Kwame Anthony Appiah has been the The New York Times Magazine's Ethicist columnist since 2015 and teaches philosophy at N.Y.U.

Do I Need to Subscribe to My Friend's Substack Newsletter?

I have a good friend who is a known local artist, and I try to support my friend's work whenever possible. Usually this means attending events as a friend and cheerleader. Sometimes there's a nominal fee, but I'm typically happy to pay it — I'm the parent of small children, so it gets me out of the house, lets me connect with other adults and helps me engage with my city in new ways.

The issue is that recently, my friend has begun two new endeavors: a paid Substack newsletter and a website where access to lectures and classes comes with a fee. My friend has made it clear that my support as a paid subscriber is expected. I don't work outside the home. While it's not an outright hardship to pay the $50 a month for both memberships, I'd rather spend that money elsewhere.

Do I really have to become a paying patron just because I'm a friend? And is there a kind, nonconfrontational way to express that I deeply value my friend's work, but can't commit to showing my support with a $50 subscription? — Name Withheld

From the Ethicist:

It sounds as if supporting this person's art has long been a natural extension of your friendship — cheering from the front row, waving the proverbial foam finger and championing your friend's creative risks. You've shown up, applauded and perhaps even been roped into a postshow debrief or two. ("Was it too much when I read the poem in a Geordie accent?") That kind of commitment, of your time and your attention, is the purest currency of friendship. It's also a currency that can't be withdrawn from an A.T.M. or transferred via Venmo. But now, it seems, supporting your friend is supposed to mean entering a world of monthly memberships and paywalled content, where devotion is measured in dollars. If adult life is increasingly twined around subscriptions — streaming services, meal kits, meditation apps — must our relationships join the list? Surely there are some things too precious to be set to autopay.
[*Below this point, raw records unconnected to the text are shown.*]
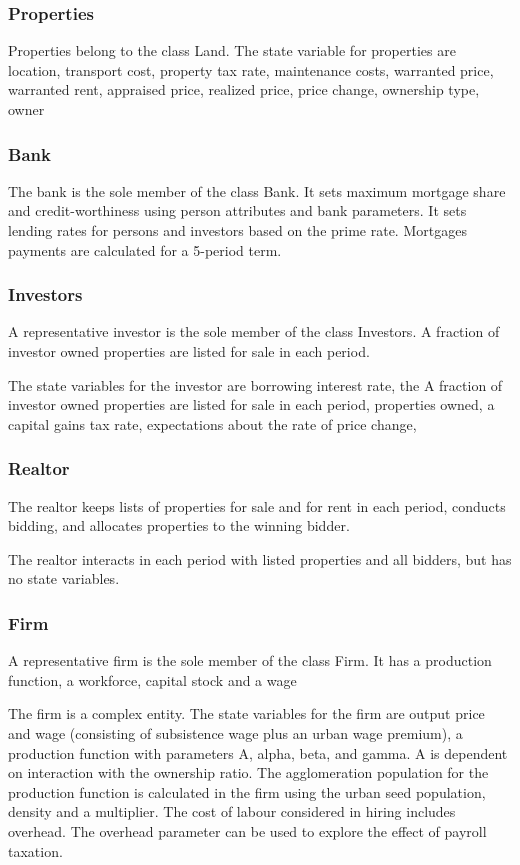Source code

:\subsubsection{Properties}
Properties belong to the class Land. The state variable  for properties are location, transport cost, property tax rate, maintenance costs, warranted price, warranted rent, appraised price, realized price, price change, ownership type, owner  

\subsubsection{Bank}
The bank is the sole member of the class Bank. It sets maximum mortgage share and credit-worthiness using person attributes and bank parameters. It sets lending rates for persons and investors based on the prime rate. Mortgages payments are calculated for a 5-period term.
 
\subsubsection{Investors}
A representative  investor is the sole member of the class Investors.   A fraction of investor owned properties are listed  for sale in each period.

The state variables  for the investor are borrowing interest rate, the A fraction of investor owned properties are listed  for sale in each period, properties owned, a capital gains tax rate, expectations about the rate of price change,

\subsubsection{Realtor}
The realtor keeps lists of properties for sale and for rent in each period, conducts bidding, and allocates properties to the winning bidder.

The realtor interacts in each period with listed properties and  all bidders, but has no state variables.


\subsubsection{Firm}
A representative firm is the sole member of the class Firm. It has a production function, a workforce, capital stock and a wage 

The firm is a complex entity. The state variables for the firm are output price and wage (consisting of subsistence wage plus an urban wage premium), a production function with parameters  A, alpha, beta, and gamma. A is dependent on interaction with the ownership ratio. The agglomeration population for the production function is calculated in the firm using the urban seed population, density and a multiplier. The cost of labour considered in hiring includes overhead. The overhead parameter can be used to explore the effect of payroll taxation.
It's a problem too if your friend's creative endeavors are sustainable only through the dutiful subscriptions of an inner circle. When a 12-year-old sets up a lemonade stand, parents and neighbors can be expected to cough up 50 cents and pretend it's the best lemonade this side of Amalfi. But if an adult's venture requires the ongoing charity of friends, it's not ready for the world, or the world isn't ready for it. Either way, it's no failing of yours.

You have already met and exceeded the demands of friendship, lending your presence and, on occasion, purchasing a ticket. But to be told, explicitly or by implication, that the relationship now requires a monthly outlay for online content is to muddle the boundary between support and subsidy. True friendship is best kept free of recurring charges.

Thoughts? If you would like to share a response to today's dilemma with the Ethicist and other subscribers in the next newsletter, fill out this form.

FROM THE ARCHIVES

Back in 2022, the Ethicist answered a similar question about feeling obligated to give money to peers.

Article Image

Illustration by Tomi Um

The Ethicist

How Much Should You Be Asked to Donate for a Colleague's Gift?

The magazine's Ethicist columnist on when co-workers may feel pressured into making a donation at the office — and more.

By Kwame Anthony Appiah

Readers Respond

The previous question was from a reader who wants to use the remainder of their sick leave before leaving a job. They wrote: "I have about one month of sick days stored up, which I would like to count as my last month of work. My partner argues that this would be unethical/dishonest because I wouldn't be sick (as far as I can tell at this point); I argue that sick time is a benefit that the company has given, and I am free to use it as I choose."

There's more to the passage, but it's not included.